=== PROBLEM ===
For the word "whatwg", count the lines of the data that include it and give only the total.

=== INPUT FOR THIS TASK ===
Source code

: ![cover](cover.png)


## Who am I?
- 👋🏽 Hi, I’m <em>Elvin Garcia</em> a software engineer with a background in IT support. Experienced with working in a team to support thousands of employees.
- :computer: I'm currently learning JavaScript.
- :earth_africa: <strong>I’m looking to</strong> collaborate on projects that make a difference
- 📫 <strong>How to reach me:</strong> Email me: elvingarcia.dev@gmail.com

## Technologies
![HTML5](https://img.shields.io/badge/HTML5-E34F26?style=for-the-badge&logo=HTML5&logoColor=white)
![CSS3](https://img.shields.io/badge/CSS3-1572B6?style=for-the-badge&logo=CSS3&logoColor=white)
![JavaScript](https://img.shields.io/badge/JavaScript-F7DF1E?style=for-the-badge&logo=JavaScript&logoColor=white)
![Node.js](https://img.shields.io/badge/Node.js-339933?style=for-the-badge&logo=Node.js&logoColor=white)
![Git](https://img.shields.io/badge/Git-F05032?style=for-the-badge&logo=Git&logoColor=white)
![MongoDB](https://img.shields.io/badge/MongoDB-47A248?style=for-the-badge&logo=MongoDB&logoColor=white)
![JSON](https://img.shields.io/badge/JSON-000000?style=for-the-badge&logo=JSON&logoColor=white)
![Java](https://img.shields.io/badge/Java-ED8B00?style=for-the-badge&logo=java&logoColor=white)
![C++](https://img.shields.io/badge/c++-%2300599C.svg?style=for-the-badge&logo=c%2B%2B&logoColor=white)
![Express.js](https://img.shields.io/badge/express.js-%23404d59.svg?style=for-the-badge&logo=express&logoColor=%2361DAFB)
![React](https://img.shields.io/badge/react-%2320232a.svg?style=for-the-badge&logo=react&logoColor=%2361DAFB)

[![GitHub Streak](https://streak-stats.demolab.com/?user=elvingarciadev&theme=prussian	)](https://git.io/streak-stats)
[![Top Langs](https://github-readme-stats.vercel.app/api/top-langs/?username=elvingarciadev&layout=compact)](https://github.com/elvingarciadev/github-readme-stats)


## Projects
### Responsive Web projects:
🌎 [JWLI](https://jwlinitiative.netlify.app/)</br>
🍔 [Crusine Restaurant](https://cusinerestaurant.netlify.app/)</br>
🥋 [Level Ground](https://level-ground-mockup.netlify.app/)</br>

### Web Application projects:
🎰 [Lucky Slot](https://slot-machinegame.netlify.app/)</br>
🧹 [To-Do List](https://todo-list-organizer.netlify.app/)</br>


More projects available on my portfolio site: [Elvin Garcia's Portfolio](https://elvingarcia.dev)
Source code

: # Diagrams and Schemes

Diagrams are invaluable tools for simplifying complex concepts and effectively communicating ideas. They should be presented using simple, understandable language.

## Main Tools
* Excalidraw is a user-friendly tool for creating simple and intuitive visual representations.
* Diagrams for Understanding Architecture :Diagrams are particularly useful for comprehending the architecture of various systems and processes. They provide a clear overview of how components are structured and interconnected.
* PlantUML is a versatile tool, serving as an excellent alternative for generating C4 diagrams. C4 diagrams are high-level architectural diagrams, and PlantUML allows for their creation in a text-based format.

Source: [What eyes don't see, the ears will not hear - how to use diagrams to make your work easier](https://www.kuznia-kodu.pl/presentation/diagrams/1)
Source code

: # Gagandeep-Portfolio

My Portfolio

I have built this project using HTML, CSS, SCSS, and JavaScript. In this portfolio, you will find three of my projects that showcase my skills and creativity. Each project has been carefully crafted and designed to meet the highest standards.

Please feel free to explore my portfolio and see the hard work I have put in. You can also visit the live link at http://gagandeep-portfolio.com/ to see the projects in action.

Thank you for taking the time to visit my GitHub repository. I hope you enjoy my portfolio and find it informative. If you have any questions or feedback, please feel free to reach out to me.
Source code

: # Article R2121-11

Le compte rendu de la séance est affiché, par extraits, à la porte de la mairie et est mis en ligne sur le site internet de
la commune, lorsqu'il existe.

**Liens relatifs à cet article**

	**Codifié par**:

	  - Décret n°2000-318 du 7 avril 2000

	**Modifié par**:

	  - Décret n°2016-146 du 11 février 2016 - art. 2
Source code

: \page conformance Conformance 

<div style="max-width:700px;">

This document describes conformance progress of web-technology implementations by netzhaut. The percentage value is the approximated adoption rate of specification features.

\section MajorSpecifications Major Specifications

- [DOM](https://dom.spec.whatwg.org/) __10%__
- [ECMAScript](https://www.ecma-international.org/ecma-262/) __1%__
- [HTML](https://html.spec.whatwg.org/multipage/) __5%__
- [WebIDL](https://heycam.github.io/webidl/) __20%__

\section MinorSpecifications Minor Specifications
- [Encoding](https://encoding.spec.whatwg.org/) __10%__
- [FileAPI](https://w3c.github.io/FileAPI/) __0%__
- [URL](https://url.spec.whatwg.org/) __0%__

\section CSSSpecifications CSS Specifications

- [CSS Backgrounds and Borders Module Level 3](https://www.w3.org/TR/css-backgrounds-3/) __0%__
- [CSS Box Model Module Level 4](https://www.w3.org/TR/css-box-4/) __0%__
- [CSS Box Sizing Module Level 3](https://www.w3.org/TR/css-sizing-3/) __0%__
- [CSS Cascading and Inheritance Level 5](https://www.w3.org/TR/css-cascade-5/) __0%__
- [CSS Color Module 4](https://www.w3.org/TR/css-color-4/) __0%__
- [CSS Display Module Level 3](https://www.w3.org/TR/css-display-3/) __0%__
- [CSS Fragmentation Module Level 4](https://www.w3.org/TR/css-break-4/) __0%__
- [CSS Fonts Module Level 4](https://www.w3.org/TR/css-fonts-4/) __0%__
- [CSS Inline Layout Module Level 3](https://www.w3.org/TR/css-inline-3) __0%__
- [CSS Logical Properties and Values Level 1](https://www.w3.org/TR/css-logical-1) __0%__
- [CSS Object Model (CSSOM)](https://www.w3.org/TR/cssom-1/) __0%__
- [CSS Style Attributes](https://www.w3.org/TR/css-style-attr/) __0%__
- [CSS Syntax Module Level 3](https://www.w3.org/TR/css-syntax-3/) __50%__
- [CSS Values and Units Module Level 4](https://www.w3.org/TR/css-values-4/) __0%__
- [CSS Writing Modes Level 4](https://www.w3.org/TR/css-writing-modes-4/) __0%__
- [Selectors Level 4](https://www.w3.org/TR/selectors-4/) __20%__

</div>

=== ANSWER BELOW ===
4